2017 Grand National
- Location: Aintree Racecourse
- Date: 8 April 2017
- Winning horse: One For Arthur
- Starting price: 14/1
- Jockey: Derek Fox
- Trainer: Lucinda Russell
- Owner: Two Golf Widows
- Conditions: Good to soft

= 2017 Grand National =

English steeplechase horse race

The 2017 Grand National (officially known as the 2017 Randox Health Grand National for sponsorship reasons) was the 170th official running of the Grand National horse race at Aintree Racecourse near Liverpool, England. The showpiece steeplechase over a distance of 4 mi 514 yd took place on 8 April 2017, the final day of a three-day meeting. A maximum field of 40 runners competed for a share of a prize fund of £1 million.

Randox Health is the new sponsor of the main race and the festival itself for the next five years. It was broadcast live on television by ITV for the first time. There was live radio coverage by BBC Radio, which has held the radio rights since 1927, and by Talksport, which covered the main race live for the fourth time.
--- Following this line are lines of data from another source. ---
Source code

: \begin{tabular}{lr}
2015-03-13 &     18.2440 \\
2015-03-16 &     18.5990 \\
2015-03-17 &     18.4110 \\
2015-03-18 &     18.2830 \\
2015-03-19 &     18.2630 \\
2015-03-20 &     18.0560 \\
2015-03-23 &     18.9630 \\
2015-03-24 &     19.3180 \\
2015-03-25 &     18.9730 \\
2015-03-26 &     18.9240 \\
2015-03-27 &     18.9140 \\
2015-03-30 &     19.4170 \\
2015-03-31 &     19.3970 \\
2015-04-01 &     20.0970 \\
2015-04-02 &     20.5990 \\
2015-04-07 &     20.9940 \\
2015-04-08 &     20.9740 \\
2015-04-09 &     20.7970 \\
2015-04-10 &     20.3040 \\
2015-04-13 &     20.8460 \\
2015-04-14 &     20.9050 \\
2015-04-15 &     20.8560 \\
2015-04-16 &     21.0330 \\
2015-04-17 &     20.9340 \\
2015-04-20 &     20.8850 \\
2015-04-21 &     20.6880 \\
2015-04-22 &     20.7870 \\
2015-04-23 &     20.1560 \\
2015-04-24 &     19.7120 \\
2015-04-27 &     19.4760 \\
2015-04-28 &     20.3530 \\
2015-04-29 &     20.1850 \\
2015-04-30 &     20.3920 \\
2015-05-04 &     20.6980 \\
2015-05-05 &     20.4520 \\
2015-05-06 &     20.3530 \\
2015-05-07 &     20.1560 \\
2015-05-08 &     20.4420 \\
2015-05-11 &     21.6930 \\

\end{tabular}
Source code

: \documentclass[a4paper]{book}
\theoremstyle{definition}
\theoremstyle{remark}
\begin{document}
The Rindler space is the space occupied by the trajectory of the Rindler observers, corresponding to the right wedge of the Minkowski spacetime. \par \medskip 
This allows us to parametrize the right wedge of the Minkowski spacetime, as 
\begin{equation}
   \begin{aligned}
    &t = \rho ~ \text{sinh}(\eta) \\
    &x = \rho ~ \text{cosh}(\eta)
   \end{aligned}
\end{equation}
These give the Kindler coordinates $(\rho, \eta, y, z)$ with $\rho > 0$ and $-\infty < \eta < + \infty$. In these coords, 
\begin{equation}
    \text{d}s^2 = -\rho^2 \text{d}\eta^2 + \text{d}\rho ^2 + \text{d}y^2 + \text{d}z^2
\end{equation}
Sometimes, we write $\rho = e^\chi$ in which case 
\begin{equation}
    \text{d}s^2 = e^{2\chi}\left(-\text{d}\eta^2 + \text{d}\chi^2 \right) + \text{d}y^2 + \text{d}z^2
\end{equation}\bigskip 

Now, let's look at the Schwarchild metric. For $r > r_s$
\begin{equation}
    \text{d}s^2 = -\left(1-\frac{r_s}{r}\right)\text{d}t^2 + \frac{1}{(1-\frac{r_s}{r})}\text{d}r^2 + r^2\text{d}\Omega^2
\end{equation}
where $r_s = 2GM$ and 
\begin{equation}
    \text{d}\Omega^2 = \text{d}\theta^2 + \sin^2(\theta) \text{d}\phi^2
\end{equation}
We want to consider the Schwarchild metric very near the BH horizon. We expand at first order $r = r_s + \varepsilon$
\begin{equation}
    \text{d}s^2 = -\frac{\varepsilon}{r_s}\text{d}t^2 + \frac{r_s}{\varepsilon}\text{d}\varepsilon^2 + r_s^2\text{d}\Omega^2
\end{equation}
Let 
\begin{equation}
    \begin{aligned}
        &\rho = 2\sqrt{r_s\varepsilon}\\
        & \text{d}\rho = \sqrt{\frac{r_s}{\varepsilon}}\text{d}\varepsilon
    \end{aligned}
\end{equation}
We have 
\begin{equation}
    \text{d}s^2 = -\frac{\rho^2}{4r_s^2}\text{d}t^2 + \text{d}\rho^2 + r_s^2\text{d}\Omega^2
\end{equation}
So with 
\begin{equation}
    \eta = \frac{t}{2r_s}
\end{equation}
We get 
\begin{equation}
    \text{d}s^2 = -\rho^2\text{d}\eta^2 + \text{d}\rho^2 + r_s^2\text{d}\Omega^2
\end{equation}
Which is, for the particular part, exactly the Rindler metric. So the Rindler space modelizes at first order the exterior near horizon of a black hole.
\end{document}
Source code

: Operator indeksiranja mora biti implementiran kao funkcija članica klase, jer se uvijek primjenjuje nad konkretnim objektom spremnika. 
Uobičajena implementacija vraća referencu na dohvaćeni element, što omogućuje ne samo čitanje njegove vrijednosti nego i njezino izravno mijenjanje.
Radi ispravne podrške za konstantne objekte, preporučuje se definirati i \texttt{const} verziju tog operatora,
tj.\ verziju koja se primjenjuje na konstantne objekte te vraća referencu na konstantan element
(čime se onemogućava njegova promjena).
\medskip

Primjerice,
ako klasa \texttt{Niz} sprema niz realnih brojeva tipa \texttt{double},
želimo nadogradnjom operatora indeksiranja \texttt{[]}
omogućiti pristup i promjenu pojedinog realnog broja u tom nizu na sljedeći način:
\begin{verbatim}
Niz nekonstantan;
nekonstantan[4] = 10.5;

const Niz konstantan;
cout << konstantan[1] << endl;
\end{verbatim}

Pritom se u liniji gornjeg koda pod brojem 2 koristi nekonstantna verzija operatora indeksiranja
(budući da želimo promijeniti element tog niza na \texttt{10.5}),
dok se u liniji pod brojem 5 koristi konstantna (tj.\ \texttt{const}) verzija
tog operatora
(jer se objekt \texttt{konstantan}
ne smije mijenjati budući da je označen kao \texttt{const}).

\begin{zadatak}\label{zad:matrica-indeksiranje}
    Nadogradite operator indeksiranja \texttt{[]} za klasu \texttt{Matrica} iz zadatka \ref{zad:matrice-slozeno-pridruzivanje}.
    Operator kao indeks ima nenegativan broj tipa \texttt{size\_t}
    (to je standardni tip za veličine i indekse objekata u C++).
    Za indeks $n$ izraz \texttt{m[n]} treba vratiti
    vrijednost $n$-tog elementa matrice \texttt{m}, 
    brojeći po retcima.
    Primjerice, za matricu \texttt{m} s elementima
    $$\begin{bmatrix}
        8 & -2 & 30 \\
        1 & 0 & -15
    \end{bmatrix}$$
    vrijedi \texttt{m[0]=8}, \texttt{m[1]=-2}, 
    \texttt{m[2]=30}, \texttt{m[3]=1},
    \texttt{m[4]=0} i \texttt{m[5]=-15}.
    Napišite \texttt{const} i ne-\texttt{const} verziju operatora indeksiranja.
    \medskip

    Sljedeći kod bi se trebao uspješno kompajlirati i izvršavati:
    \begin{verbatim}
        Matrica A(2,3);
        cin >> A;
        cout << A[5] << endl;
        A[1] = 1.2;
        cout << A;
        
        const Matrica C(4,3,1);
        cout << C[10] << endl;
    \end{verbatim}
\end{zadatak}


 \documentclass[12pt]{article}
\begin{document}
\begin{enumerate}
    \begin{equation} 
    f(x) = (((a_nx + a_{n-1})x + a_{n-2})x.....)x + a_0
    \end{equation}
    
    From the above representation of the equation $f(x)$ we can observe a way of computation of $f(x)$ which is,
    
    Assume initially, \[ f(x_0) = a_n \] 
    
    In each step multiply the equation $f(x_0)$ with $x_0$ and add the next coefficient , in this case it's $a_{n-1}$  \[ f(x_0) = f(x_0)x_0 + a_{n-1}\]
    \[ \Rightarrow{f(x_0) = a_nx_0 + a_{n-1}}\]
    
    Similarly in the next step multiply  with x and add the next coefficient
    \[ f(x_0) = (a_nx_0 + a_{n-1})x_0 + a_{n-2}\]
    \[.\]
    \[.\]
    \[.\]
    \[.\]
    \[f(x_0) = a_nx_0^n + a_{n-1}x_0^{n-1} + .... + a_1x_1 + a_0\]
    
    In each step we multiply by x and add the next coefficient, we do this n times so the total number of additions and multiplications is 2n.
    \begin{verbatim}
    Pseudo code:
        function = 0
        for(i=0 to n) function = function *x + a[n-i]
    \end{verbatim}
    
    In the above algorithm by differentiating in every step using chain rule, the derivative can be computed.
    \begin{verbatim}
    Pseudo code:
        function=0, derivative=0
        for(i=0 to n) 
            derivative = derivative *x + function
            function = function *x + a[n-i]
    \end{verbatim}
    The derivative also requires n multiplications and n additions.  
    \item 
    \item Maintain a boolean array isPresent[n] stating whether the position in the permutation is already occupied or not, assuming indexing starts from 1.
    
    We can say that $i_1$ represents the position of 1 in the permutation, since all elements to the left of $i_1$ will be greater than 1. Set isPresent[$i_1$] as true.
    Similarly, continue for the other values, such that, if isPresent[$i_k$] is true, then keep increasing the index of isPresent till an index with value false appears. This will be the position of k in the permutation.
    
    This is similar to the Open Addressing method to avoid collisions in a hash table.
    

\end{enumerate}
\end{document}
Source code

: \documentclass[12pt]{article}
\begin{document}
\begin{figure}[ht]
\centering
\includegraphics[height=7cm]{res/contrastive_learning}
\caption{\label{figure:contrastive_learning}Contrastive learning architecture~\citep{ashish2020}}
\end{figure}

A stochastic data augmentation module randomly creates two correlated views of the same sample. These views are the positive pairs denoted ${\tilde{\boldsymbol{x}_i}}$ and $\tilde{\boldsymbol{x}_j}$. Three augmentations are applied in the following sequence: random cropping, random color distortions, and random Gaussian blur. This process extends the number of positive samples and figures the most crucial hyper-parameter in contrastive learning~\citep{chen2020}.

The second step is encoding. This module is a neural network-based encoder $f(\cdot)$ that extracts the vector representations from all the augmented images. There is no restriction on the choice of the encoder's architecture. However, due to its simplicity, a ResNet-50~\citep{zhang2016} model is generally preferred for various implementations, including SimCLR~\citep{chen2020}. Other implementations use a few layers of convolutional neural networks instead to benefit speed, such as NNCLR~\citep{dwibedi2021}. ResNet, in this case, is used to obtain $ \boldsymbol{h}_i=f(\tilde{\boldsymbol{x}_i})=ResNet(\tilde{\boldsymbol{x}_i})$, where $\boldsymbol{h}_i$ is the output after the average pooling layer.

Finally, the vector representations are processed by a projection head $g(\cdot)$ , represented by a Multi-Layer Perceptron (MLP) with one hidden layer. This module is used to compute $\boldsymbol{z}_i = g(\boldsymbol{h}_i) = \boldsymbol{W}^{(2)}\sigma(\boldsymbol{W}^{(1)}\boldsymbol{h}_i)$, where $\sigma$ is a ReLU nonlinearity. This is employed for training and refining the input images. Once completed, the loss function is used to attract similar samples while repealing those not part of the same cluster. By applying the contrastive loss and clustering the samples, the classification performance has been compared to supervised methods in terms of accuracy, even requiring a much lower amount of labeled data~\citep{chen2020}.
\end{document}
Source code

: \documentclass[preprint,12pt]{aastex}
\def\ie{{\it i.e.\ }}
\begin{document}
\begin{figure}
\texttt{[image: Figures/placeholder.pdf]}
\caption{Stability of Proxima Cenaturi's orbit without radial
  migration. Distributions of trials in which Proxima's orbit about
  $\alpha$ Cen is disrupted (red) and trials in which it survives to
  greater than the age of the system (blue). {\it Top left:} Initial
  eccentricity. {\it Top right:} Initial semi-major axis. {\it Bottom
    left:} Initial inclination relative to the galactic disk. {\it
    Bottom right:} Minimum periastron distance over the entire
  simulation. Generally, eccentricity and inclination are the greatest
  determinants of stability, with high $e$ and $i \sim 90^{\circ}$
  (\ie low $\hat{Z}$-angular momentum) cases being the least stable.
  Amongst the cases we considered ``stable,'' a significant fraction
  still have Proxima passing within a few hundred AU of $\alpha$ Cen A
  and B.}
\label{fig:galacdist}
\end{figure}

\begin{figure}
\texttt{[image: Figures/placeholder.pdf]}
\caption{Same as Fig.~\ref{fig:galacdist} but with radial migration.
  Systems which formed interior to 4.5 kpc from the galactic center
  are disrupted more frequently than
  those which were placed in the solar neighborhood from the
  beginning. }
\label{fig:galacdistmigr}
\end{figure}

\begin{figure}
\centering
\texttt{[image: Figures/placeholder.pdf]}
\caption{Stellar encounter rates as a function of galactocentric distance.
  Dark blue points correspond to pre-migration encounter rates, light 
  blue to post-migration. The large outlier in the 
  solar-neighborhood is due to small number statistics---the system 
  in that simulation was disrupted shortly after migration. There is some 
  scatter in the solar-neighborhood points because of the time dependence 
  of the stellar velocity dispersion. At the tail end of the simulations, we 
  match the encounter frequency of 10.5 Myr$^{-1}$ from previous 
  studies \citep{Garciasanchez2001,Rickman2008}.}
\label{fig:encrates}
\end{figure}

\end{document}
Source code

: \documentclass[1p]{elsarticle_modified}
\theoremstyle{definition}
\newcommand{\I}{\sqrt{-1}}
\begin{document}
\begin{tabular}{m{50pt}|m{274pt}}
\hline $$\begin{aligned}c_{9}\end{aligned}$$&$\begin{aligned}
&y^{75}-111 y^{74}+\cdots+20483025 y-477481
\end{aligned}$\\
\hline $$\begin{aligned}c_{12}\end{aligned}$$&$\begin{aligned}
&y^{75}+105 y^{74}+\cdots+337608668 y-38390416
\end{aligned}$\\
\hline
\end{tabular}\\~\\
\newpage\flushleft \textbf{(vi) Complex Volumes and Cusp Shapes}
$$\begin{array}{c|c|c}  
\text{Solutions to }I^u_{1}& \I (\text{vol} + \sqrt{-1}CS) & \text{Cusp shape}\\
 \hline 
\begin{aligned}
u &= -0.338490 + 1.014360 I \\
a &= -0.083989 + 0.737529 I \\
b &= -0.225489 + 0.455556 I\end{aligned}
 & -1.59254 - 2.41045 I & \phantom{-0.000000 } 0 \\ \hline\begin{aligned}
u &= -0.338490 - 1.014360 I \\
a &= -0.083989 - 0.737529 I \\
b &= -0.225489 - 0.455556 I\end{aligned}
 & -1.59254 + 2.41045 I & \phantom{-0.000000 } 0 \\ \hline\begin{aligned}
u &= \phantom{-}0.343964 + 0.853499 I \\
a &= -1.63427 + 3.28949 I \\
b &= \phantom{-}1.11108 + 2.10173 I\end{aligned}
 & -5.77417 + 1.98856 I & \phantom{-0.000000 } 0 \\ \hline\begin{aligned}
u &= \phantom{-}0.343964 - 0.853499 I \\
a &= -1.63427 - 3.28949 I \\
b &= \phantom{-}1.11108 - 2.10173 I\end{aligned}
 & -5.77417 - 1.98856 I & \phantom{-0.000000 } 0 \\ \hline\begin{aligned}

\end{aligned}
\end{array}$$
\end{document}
The race was won by One For Arthur, only the second horse trained in Scotland to win the Grand National (the other being Rubstic in 1979). One For Arthur was ridden by Derek Fox and trained by Lucinda Russell, and was sent off at odds of .

==Race card==

A total of 110 entries were received for consideration in the 2017 Grand National and were announced on 1 February 2017. Among the early favourites were Don Poli, who won three Grade 1 races in the 2015–16 season, and 2016 National runner-up The Last Samuri. The 2015 winner, Many Clouds, who was also among the ante-post favourites, died of a pulmonary haemorrhage shortly before the entries were announced.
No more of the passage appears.